● ACTIVITY
Could you set down every record below exactly as it appears?

● Items from a dataset
_____
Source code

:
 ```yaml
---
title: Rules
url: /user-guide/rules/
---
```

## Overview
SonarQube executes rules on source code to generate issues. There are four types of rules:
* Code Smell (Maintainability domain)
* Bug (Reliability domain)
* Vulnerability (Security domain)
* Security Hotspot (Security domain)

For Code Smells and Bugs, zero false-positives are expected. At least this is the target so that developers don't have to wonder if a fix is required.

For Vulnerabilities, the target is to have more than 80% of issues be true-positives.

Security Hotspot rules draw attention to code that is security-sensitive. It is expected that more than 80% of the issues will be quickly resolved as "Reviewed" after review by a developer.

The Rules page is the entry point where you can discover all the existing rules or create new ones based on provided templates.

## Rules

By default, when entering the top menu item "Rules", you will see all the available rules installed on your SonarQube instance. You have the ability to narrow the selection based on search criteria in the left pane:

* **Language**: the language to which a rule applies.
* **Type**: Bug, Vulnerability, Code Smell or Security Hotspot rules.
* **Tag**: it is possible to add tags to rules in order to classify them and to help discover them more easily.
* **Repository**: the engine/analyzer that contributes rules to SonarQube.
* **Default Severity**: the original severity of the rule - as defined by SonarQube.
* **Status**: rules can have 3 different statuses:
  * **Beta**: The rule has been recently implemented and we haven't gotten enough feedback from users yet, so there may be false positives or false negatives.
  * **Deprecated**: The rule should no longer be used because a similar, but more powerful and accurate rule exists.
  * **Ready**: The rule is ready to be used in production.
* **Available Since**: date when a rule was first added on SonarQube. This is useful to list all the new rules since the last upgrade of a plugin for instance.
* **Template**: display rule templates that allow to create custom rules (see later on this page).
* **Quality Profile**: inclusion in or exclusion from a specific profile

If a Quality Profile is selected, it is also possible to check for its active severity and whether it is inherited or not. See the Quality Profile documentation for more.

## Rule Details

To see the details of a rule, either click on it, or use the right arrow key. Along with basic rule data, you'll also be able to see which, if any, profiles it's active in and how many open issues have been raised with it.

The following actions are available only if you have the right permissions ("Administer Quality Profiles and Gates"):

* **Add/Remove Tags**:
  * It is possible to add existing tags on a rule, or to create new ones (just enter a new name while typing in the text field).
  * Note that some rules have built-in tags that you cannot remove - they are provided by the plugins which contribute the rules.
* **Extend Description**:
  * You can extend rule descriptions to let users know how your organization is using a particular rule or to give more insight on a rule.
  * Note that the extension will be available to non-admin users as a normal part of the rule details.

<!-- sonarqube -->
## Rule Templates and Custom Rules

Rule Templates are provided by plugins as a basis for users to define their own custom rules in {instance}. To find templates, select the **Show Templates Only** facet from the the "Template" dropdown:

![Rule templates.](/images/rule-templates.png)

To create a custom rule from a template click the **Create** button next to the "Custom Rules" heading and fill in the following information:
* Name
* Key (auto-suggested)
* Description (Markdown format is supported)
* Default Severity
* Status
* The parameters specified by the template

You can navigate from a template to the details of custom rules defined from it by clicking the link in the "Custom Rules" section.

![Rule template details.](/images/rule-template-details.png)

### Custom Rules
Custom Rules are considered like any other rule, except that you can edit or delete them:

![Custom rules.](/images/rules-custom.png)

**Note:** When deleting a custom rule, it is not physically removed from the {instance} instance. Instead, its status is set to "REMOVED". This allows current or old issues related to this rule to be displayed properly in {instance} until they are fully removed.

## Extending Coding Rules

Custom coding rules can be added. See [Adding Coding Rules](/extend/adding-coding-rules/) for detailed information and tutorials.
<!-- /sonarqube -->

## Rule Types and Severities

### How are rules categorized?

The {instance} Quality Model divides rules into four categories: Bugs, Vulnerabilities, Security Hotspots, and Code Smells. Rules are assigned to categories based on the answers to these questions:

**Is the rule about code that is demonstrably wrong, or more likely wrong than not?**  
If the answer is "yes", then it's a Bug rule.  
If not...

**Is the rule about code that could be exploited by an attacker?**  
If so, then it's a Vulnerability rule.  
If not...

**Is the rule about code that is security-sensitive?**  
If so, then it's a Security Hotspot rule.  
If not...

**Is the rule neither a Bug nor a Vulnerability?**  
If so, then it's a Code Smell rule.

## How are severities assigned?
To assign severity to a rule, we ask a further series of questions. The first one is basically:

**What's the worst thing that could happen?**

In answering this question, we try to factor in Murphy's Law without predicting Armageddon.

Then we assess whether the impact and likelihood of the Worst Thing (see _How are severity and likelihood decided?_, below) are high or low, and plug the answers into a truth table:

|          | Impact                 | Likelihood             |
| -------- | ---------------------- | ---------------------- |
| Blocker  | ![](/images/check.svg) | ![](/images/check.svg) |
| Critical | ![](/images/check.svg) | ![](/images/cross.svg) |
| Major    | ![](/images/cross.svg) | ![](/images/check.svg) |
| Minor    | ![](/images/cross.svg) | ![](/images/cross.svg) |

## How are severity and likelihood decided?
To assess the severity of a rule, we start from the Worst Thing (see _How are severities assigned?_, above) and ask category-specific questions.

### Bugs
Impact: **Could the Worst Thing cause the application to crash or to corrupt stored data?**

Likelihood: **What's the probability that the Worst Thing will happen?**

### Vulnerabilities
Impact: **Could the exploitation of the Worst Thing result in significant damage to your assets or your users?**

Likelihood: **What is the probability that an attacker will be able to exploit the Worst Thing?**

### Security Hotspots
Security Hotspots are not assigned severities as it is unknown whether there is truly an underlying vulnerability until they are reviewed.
_____
● WRITTEN REPLY
Source code

:
 ```yaml
---
title: Rules
url: /user-guide/rules/
---
```

## Overview
SonarQube executes rules on source code to generate issues. There are four types of rules:
* Code Smell (Maintainability domain)
* Bug (Reliability domain)
* Vulnerability (Security domain)
* Security Hotspot (Security domain)

For Code Smells and Bugs, zero false-positives are expected. At least this is the target so that developers don't have to wonder if a fix is required.

For Vulnerabilities, the target is to have more than 80% of issues be true-positives.

Security Hotspot rules draw attention to code that is security-sensitive. It is expected that more than 80% of the issues will be quickly resolved as "Reviewed" after review by a developer.

The Rules page is the entry point where you can discover all the existing rules or create new ones based on provided templates.

## Rules

By default, when entering the top menu item "Rules", you will see all the available rules installed on your SonarQube instance. You have the ability to narrow the selection based on search criteria in the left pane:

* **Language**: the language to which a rule applies.
* **Type**: Bug, Vulnerability, Code Smell or Security Hotspot rules.
* **Tag**: it is possible to add tags to rules in order to classify them and to help discover them more easily.
* **Repository**: the engine/analyzer that contributes rules to SonarQube.
* **Default Severity**: the original severity of the rule - as defined by SonarQube.
* **Status**: rules can have 3 different statuses:
  * **Beta**: The rule has been recently implemented and we haven't gotten enough feedback from users yet, so there may be false positives or false negatives.
  * **Deprecated**: The rule should no longer be used because a similar, but more powerful and accurate rule exists.
  * **Ready**: The rule is ready to be used in production.
* **Available Since**: date when a rule was first added on SonarQube. This is useful to list all the new rules since the last upgrade of a plugin for instance.
* **Template**: display rule templates that allow to create custom rules (see later on this page).
* **Quality Profile**: inclusion in or exclusion from a specific profile

If a Quality Profile is selected, it is also possible to check for its active severity and whether it is inherited or not. See the Quality Profile documentation for more.

## Rule Details

To see the details of a rule, either click on it, or use the right arrow key. Along with basic rule data, you'll also be able to see which, if any, profiles it's active in and how many open issues have been raised with it.

The following actions are available only if you have the right permissions ("Administer Quality Profiles and Gates"):

* **Add/Remove Tags**:
  * It is possible to add existing tags on a rule, or to create new ones (just enter a new name while typing in the text field).
  * Note that some rules have built-in tags that you cannot remove - they are provided by the plugins which contribute the rules.
* **Extend Description**:
  * You can extend rule descriptions to let users know how your organization is using a particular rule or to give more insight on a rule.
  * Note that the extension will be available to non-admin users as a normal part of the rule details.

<!-- sonarqube -->
## Rule Templates and Custom Rules

Rule Templates are provided by plugins as a basis for users to define their own custom rules in {instance}. To find templates, select the **Show Templates Only** facet from the the "Template" dropdown:

![Rule templates.](/images/rule-templates.png)

To create a custom rule from a template click the **Create** button next to the "Custom Rules" heading and fill in the following information:
* Name
* Key (auto-suggested)
* Description (Markdown format is supported)
* Default Severity
* Status
* The parameters specified by the template

You can navigate from a template to the details of custom rules defined from it by clicking the link in the "Custom Rules" section.

![Rule template details.](/images/rule-template-details.png)

### Custom Rules
Custom Rules are considered like any other rule, except that you can edit or delete them:

![Custom rules.](/images/rules-custom.png)

**Note:** When deleting a custom rule, it is not physically removed from the {instance} instance. Instead, its status is set to "REMOVED". This allows current or old issues related to this rule to be displayed properly in {instance} until they are fully removed.

## Extending Coding Rules

Custom coding rules can be added. See [Adding Coding Rules](/extend/adding-coding-rules/) for detailed information and tutorials.
<!-- /sonarqube -->

## Rule Types and Severities

### How are rules categorized?

The {instance} Quality Model divides rules into four categories: Bugs, Vulnerabilities, Security Hotspots, and Code Smells. Rules are assigned to categories based on the answers to these questions:

**Is the rule about code that is demonstrably wrong, or more likely wrong than not?**  
If the answer is "yes", then it's a Bug rule.  
If not...

**Is the rule about code that could be exploited by an attacker?**  
If so, then it's a Vulnerability rule.  
If not...

**Is the rule about code that is security-sensitive?**  
If so, then it's a Security Hotspot rule.  
If not...

**Is the rule neither a Bug nor a Vulnerability?**  
If so, then it's a Code Smell rule.

## How are severities assigned?
To assign severity to a rule, we ask a further series of questions. The first one is basically:

**What's the worst thing that could happen?**

In answering this question, we try to factor in Murphy's Law without predicting Armageddon.

Then we assess whether the impact and likelihood of the Worst Thing (see _How are severity and likelihood decided?_, below) are high or low, and plug the answers into a truth table:

|          | Impact                 | Likelihood             |
| -------- | ---------------------- | ---------------------- |
| Blocker  | ![](/images/check.svg) | ![](/images/check.svg) |
| Critical | ![](/images/check.svg) | ![](/images/cross.svg) |
| Major    | ![](/images/cross.svg) | ![](/images/check.svg) |
| Minor    | ![](/images/cross.svg) | ![](/images/cross.svg) |

## How are severity and likelihood decided?
To assess the severity of a rule, we start from the Worst Thing (see _How are severities assigned?_, above) and ask category-specific questions.

### Bugs
Impact: **Could the Worst Thing cause the application to crash or to corrupt stored data?**

Likelihood: **What's the probability that the Worst Thing will happen?**

### Vulnerabilities
Impact: **Could the exploitation of the Worst Thing result in significant damage to your assets or your users?**

Likelihood: **What is the probability that an attacker will be able to exploit the Worst Thing?**

### Security Hotspots
Security Hotspots are not assigned severities as it is unknown whether there is truly an underlying vulnerability until they are reviewed.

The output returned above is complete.